Data records:

= Beginning of Section =

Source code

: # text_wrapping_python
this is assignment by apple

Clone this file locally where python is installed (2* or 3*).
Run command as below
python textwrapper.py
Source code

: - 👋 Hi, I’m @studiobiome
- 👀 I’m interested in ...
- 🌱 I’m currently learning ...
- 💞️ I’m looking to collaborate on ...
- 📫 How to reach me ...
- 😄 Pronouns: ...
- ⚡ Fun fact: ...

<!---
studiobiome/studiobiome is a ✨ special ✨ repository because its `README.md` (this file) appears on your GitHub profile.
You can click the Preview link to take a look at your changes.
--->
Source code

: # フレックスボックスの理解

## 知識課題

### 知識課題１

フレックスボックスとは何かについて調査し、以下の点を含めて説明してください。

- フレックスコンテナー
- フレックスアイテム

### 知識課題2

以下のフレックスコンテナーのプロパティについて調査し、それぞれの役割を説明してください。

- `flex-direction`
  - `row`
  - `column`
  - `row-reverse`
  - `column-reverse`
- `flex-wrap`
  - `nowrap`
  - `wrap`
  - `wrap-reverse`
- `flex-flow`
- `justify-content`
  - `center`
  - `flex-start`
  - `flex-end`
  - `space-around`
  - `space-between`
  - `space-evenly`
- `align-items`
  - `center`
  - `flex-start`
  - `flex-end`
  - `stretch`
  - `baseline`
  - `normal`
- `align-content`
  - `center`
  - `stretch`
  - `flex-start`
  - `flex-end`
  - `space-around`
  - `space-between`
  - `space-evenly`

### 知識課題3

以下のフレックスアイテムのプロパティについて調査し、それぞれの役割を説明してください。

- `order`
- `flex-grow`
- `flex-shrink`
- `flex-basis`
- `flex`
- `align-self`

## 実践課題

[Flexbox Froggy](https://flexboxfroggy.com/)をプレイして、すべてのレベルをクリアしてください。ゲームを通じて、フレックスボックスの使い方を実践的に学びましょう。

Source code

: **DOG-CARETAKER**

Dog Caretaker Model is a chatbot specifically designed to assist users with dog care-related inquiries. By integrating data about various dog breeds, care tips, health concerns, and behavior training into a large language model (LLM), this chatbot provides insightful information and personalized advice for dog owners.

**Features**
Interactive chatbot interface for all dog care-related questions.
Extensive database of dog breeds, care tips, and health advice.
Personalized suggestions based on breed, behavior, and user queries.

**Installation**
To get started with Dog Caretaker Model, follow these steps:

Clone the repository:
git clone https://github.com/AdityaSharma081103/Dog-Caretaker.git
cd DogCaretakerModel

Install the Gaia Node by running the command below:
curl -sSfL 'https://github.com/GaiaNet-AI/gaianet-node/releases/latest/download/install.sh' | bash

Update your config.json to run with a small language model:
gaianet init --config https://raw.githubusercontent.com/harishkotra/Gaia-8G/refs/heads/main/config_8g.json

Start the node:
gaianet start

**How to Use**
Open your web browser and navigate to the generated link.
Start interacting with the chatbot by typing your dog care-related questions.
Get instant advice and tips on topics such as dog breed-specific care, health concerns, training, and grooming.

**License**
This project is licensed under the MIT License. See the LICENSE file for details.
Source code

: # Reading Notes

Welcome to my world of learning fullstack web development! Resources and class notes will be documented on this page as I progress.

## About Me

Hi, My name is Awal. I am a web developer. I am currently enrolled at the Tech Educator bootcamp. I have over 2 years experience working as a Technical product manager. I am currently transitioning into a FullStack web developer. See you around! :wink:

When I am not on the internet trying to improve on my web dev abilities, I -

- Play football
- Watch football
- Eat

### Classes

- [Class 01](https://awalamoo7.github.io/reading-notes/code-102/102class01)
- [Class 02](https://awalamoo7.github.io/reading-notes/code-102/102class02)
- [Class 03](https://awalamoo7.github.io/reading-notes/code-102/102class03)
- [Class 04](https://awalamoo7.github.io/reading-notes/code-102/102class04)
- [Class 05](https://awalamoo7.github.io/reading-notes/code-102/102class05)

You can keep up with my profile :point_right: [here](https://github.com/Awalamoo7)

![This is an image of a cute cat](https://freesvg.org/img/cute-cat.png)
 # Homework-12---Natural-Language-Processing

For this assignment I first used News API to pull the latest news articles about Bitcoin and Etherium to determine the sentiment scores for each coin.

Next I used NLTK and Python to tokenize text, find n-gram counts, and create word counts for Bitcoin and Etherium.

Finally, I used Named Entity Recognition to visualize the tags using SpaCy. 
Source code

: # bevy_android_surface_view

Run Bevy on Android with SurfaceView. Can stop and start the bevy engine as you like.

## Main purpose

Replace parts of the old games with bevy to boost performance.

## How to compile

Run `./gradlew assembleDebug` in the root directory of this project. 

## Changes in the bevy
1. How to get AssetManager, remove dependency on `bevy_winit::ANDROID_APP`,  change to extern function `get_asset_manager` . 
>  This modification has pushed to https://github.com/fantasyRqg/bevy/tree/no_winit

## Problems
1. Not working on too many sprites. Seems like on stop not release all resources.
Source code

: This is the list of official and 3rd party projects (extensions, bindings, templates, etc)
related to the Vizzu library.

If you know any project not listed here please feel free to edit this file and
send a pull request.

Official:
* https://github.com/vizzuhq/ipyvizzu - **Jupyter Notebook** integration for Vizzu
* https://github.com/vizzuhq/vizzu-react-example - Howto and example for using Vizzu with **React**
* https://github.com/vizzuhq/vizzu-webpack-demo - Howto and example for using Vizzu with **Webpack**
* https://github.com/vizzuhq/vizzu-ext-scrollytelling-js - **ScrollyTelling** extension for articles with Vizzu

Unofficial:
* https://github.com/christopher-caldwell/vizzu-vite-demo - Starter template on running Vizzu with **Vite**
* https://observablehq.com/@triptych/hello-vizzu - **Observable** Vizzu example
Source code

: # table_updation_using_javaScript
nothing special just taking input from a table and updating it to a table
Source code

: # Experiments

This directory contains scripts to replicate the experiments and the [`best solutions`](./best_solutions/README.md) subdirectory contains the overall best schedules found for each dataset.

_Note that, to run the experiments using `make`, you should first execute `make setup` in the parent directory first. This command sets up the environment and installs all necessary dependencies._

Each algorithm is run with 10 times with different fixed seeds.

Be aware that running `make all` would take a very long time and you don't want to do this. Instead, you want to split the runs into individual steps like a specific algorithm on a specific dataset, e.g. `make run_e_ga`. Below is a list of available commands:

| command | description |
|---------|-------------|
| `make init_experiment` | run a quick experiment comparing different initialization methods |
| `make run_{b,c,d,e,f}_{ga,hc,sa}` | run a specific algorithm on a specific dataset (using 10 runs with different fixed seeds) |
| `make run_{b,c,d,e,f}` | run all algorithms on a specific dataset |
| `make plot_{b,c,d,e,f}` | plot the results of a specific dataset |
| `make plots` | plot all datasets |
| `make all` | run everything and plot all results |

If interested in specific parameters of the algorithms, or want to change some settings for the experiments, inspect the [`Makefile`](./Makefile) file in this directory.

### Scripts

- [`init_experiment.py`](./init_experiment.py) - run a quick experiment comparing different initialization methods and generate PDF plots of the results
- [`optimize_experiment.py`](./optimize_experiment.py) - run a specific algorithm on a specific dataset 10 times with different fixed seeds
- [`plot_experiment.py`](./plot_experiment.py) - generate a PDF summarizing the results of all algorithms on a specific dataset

= End of Section =

EXERCISE DIRECTIONS: Please show all lines from the entries that contain the word "times".

SOLUTION FOR THIS PROBLEM:
Each algorithm is run with 10 times with different fixed seeds.
- [`optimize_experiment.py`](./optimize_experiment.py) - run a specific algorithm on a specific dataset 10 times with different fixed seeds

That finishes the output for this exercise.